§ Exercise requirements
Every line of the material needs an exact copy, apart from the images.

§ Data records
-- Opening Marker --

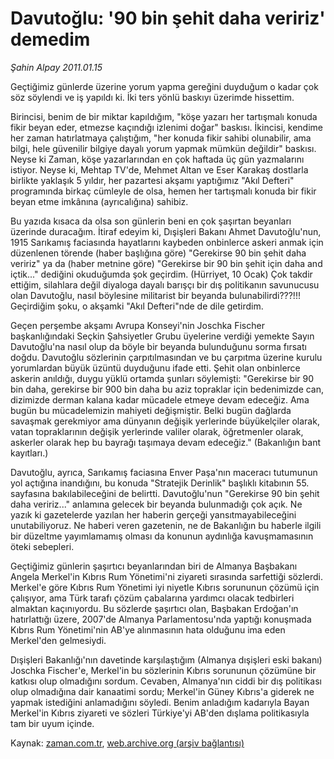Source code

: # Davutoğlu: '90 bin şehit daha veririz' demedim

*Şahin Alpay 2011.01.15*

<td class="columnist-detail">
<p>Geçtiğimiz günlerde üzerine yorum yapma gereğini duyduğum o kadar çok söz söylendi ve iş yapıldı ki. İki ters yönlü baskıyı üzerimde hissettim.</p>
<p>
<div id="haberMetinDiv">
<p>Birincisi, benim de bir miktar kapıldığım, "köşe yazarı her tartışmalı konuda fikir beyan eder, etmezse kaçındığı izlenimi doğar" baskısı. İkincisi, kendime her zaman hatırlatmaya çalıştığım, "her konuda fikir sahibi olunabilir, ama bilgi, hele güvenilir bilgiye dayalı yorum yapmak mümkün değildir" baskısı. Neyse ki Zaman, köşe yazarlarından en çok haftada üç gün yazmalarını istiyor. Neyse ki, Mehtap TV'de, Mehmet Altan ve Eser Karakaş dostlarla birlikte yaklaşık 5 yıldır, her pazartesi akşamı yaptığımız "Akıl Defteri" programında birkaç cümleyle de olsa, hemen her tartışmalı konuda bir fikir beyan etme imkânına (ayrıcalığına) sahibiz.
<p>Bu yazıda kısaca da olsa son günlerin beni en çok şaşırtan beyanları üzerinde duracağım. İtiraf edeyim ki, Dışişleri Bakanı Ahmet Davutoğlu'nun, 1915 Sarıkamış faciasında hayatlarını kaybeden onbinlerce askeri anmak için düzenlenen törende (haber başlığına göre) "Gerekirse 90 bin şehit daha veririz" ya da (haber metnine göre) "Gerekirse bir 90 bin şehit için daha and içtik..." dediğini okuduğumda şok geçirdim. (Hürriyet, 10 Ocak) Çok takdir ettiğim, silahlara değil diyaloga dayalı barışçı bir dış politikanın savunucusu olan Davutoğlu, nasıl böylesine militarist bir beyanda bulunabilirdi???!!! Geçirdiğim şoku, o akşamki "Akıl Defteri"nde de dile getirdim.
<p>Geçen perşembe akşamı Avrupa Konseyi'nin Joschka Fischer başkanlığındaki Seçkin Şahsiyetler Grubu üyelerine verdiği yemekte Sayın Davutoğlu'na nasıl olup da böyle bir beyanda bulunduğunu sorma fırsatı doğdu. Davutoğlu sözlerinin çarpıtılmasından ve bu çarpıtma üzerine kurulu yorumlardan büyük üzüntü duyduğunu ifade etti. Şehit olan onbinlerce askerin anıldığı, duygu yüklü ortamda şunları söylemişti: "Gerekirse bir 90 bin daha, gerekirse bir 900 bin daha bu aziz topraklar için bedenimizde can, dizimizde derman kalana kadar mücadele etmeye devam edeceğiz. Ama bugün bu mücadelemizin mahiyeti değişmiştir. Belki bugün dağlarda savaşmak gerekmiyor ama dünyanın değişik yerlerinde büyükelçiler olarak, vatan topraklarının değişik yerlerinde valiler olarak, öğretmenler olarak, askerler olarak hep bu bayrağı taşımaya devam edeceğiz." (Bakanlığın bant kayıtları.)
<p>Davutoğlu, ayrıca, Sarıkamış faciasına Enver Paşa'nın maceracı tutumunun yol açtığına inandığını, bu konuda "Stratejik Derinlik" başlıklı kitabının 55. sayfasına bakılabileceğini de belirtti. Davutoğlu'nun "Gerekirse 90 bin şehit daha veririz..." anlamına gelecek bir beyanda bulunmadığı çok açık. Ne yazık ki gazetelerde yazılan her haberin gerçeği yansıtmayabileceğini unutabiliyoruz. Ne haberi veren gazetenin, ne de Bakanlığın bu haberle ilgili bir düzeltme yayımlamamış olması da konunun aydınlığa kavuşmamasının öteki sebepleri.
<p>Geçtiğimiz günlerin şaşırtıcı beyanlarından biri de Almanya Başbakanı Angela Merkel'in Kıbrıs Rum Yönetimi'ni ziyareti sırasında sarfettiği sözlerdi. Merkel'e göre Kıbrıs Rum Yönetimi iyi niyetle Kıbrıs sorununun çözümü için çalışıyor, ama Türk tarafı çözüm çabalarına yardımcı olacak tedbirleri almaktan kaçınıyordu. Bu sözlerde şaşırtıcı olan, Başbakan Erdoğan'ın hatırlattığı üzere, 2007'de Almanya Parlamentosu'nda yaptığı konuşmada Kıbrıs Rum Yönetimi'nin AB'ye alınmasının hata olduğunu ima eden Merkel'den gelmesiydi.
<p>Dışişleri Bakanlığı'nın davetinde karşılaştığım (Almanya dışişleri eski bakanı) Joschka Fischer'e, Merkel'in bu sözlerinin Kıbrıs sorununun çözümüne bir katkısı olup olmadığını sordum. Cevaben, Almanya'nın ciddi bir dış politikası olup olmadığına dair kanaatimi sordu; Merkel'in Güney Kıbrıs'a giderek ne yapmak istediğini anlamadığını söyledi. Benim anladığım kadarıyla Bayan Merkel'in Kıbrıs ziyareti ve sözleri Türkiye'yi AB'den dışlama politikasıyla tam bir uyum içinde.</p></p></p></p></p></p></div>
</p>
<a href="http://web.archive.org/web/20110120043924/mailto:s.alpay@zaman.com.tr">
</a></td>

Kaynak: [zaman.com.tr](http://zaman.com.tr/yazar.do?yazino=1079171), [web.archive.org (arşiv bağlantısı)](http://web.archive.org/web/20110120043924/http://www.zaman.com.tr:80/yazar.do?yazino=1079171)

-- Closing Marker --

§ Exercise output
Source code

: # Davutoğlu: '90 bin şehit daha veririz' demedim

*Şahin Alpay 2011.01.15*

<td class="columnist-detail">
<p>Geçtiğimiz günlerde üzerine yorum yapma gereğini duyduğum o kadar çok söz söylendi ve iş yapıldı ki. İki ters yönlü baskıyı üzerimde hissettim.</p>
<p>
<div id="haberMetinDiv">
<p>Birincisi, benim de bir miktar kapıldığım, "köşe yazarı her tartışmalı konuda fikir beyan eder, etmezse kaçındığı izlenimi doğar" baskısı. İkincisi, kendime her zaman hatırlatmaya çalıştığım, "her konuda fikir sahibi olunabilir, ama bilgi, hele güvenilir bilgiye dayalı yorum yapmak mümkün değildir" baskısı. Neyse ki Zaman, köşe yazarlarından en çok haftada üç gün yazmalarını istiyor. Neyse ki, Mehtap TV'de, Mehmet Altan ve Eser Karakaş dostlarla birlikte yaklaşık 5 yıldır, her pazartesi akşamı yaptığımız "Akıl Defteri" programında birkaç cümleyle de olsa, hemen her tartışmalı konuda bir fikir beyan etme imkânına (ayrıcalığına) sahibiz.
<p>Bu yazıda kısaca da olsa son günlerin beni en çok şaşırtan beyanları üzerinde duracağım. İtiraf edeyim ki, Dışişleri Bakanı Ahmet Davutoğlu'nun, 1915 Sarıkamış faciasında hayatlarını kaybeden onbinlerce askeri anmak için düzenlenen törende (haber başlığına göre) "Gerekirse 90 bin şehit daha veririz" ya da (haber metnine göre) "Gerekirse bir 90 bin şehit için daha and içtik..." dediğini okuduğumda şok geçirdim. (Hürriyet, 10 Ocak) Çok takdir ettiğim, silahlara değil diyaloga dayalı barışçı bir dış politikanın savunucusu olan Davutoğlu, nasıl böylesine militarist bir beyanda bulunabilirdi???!!! Geçirdiğim şoku, o akşamki "Akıl Defteri"nde de dile getirdim.
<p>Geçen perşembe akşamı Avrupa Konseyi'nin Joschka Fischer başkanlığındaki Seçkin Şahsiyetler Grubu üyelerine verdiği yemekte Sayın Davutoğlu'na nasıl olup da böyle bir beyanda bulunduğunu sorma fırsatı doğdu. Davutoğlu sözlerinin çarpıtılmasından ve bu çarpıtma üzerine kurulu yorumlardan büyük üzüntü duyduğunu ifade etti. Şehit olan onbinlerce askerin anıldığı, duygu yüklü ortamda şunları söylemişti: "Gerekirse bir 90 bin daha, gerekirse bir 900 bin daha bu aziz topraklar için bedenimizde can, dizimizde derman kalana kadar mücadele etmeye devam edeceğiz. Ama bugün bu mücadelemizin mahiyeti değişmiştir. Belki bugün dağlarda savaşmak gerekmiyor ama dünyanın değişik yerlerinde büyükelçiler olarak, vatan topraklarının değişik yerlerinde valiler olarak, öğretmenler olarak, askerler olarak hep bu bayrağı taşımaya devam edeceğiz." (Bakanlığın bant kayıtları.)
<p>Davutoğlu, ayrıca, Sarıkamış faciasına Enver Paşa'nın maceracı tutumunun yol açtığına inandığını, bu konuda "Stratejik Derinlik" başlıklı kitabının 55. sayfasına bakılabileceğini de belirtti. Davutoğlu'nun "Gerekirse 90 bin şehit daha veririz..." anlamına gelecek bir beyanda bulunmadığı çok açık. Ne yazık ki gazetelerde yazılan her haberin gerçeği yansıtmayabileceğini unutabiliyoruz. Ne haberi veren gazetenin, ne de Bakanlığın bu haberle ilgili bir düzeltme yayımlamamış olması da konunun aydınlığa kavuşmamasının öteki sebepleri.
<p>Geçtiğimiz günlerin şaşırtıcı beyanlarından biri de Almanya Başbakanı Angela Merkel'in Kıbrıs Rum Yönetimi'ni ziyareti sırasında sarfettiği sözlerdi. Merkel'e göre Kıbrıs Rum Yönetimi iyi niyetle Kıbrıs sorununun çözümü için çalışıyor, ama Türk tarafı çözüm çabalarına yardımcı olacak tedbirleri almaktan kaçınıyordu. Bu sözlerde şaşırtıcı olan, Başbakan Erdoğan'ın hatırlattığı üzere, 2007'de Almanya Parlamentosu'nda yaptığı konuşmada Kıbrıs Rum Yönetimi'nin AB'ye alınmasının hata olduğunu ima eden Merkel'den gelmesiydi.
<p>Dışişleri Bakanlığı'nın davetinde karşılaştığım (Almanya dışişleri eski bakanı) Joschka Fischer'e, Merkel'in bu sözlerinin Kıbrıs sorununun çözümüne bir katkısı olup olmadığını sordum. Cevaben, Almanya'nın ciddi bir dış politikası olup olmadığına dair kanaatimi sordu; Merkel'in Güney Kıbrıs'a giderek ne yapmak istediğini anlamadığını söyledi. Benim anladığım kadarıyla Bayan Merkel'in Kıbrıs ziyareti ve sözleri Türkiye'yi AB'den dışlama politikasıyla tam bir uyum içinde.</p></p></p></p></p></p></div>
</p>
<a href="http://web.archive.org/web/20110120043924/mailto:s.alpay@zaman.com.tr">
</a></td>

Kaynak: [zaman.com.tr](http://zaman.com.tr/yazar.do?yazino=1079171), [web.archive.org (arşiv bağlantısı)](http://web.archive.org/web/20110120043924/http://www.zaman.com.tr:80/yazar.do?yazino=1079171)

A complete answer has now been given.